You know the feeling all too well. There you are, sat in a meeting, and someone has said something you absolutely disagree with. They’re entitled to their opinion, but so are you, too. The difference is that they are capable of speaking up for themselves while you seem to have lost the power of speech.

There’s absolutely nothing wrong with being an introvert. In fact, many would argue that it carries some fantastic benefits when it comes to business, but at times, it can feel utterly debilitating and prevent you from having your voice heard.

If you’ve sat in a meeting like the one just described and have felt unable to speak out and get your point across, this post is designed to prevent that from ever happening again.

Without further ado, here are 5 ways you can speak out, whenever you need to.

How To Speak Out At Meetings – An Introvert’s Guide

1. Consider you’re not the only introvert in the room

Chances are, you’re not alone in your reluctance to speak up. Others sitting around the table may suffer from the exact same fear as you and are probably wrestling with the same dilemma.

Be the one who metaphorically stands up and makes their point heard and do it in the knowledge that others will admire your bravery. Introverts generally outnumber the over-confident.

2. Don’t picture everyone naked

This age-old suggestion for those undertaking public speaking duties may have some effect in a large hall full of people, but in a meeting? No, sorry.

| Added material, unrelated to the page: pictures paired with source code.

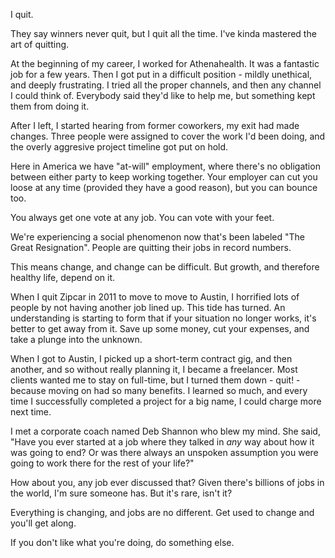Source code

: I quit.

They say winners never quit, but I quit all the time. I've kinda mastered the art of quitting.

At the beginning of my career, I worked for Athenahealth. It was a fantastic job for a few years. Then I got put in a difficult position - mildly unethical, and deeply frustrating. I tried all the proper channels, and then any channel I could think of. Everybody said they'd like to help me, but something kept them from doing it.

After I left, I started hearing from former coworkers, my exit had made changes. Three people were assigned to cover the work I'd been doing, and the overly aggresive project timeline got put on hold.

Here in America we have "at-will" employment, where there's no obligation between either party to keep working together. Your employer can cut you loose at any time (provided they have a good reason), but you can bounce too.

You always get one vote at any job. You can vote with your feet.

We're experiencing a social phenomenon now that's been labeled "The Great Resignation". People are quitting their jobs in record numbers.

This means change, and change can be difficult. But growth, and therefore healthy life, depend on it.

When I quit Zipcar in 2011 to move to move to Austin, I horrified lots of people by not having another job lined up. This tide has turned. An understanding is starting to form that if your situation no longer works, it's better to get away from it. Save up some money, cut your expenses, and take a plunge into the unknown.

When I got to Austin, I picked up a short-term contract gig, and then another, and so without really planning it, I became a freelancer. Most clients wanted me to stay on full-time, but I turned them down - quit! - because moving on had so many benefits. I learned so much, and every time I successfully completed a project for a big name, I could charge more next time.

I met a corporate coach named Deb Shannon who blew my mind. She said, "Have you ever started at a job where they talked in _any_ way about how it was going to end? Or was there always an unspoken assumption you were going to work there for the rest of your life?"

How about you, any job ever discussed that? Given there's billions of jobs in the world, I'm sure someone has. But it's rare, isn't it?

Everything is changing, and jobs are no different. Get used to change and you'll get along.

If you don't like what you're doing, do something else.
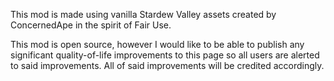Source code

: This mod is made using vanilla Stardew Valley assets created by ConcernedApe in the spirit of Fair Use.

This mod is open source, however I would like to be able to publish any significant quality-of-life improvements to this page so all users are alerted to said improvements. All of said improvements will be credited accordingly.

The mere process of undressing everyone with your eyes will take your mind off the job in hand, which is to simply provide your opinion. No one expects a Martin Luther King speech, and therefore you don’t need to prepare for one. This isn’t a big deal – keep telling yourself that.

3. Ask a question

You’ve got something to say, but the fear of doing so may stem from the knowledge that the spotlight will suddenly be swung in your direction. It will, of course, but you can quickly divert it back to others by finishing your piece with a question. “Does anyone agree?” is a great sign off that will quickly remove the attention from you while giving further airtime to the point you’ve successfully made.

4. Stop telling yourself you’re a poor communicator

When it comes to speaking out in meetings, you don’t have to follow Aristotle’s guide to great communication. You’ll normally be reacting to an opinion or statement that you either agree or disagree with and the emotion behind your point of view are all you need to make your point.

If you truly believe in what you’re saying, you won’t have to pay any attention to the way in which you deliver it – the words will flow effortless from your mouth and in a manner that others will pay attention to. When it comes to communication, emotion beats technical ability hands down, every time.

5. Rope another colleague in

If you have a point to make and you know for sure that a colleague shares your thoughts, bring them along for the ride. Nod to the person in question as you begin talking, or refer directly to the shared opinion by saying “…as Sarah and I were discussing last week.” In doing so, you’ll no longer feel the isolation introverts suffer from when speaking out.


I hope the above tips offer some reassurance that you absolutely have it in you to speak up at meetings. The takeaway here is that you should always go with your gut instinct; you can’t plan reactions to the stuff others say, because it all happens in real time. If someone has said something that immediately sparks a reaction in your head, let it out!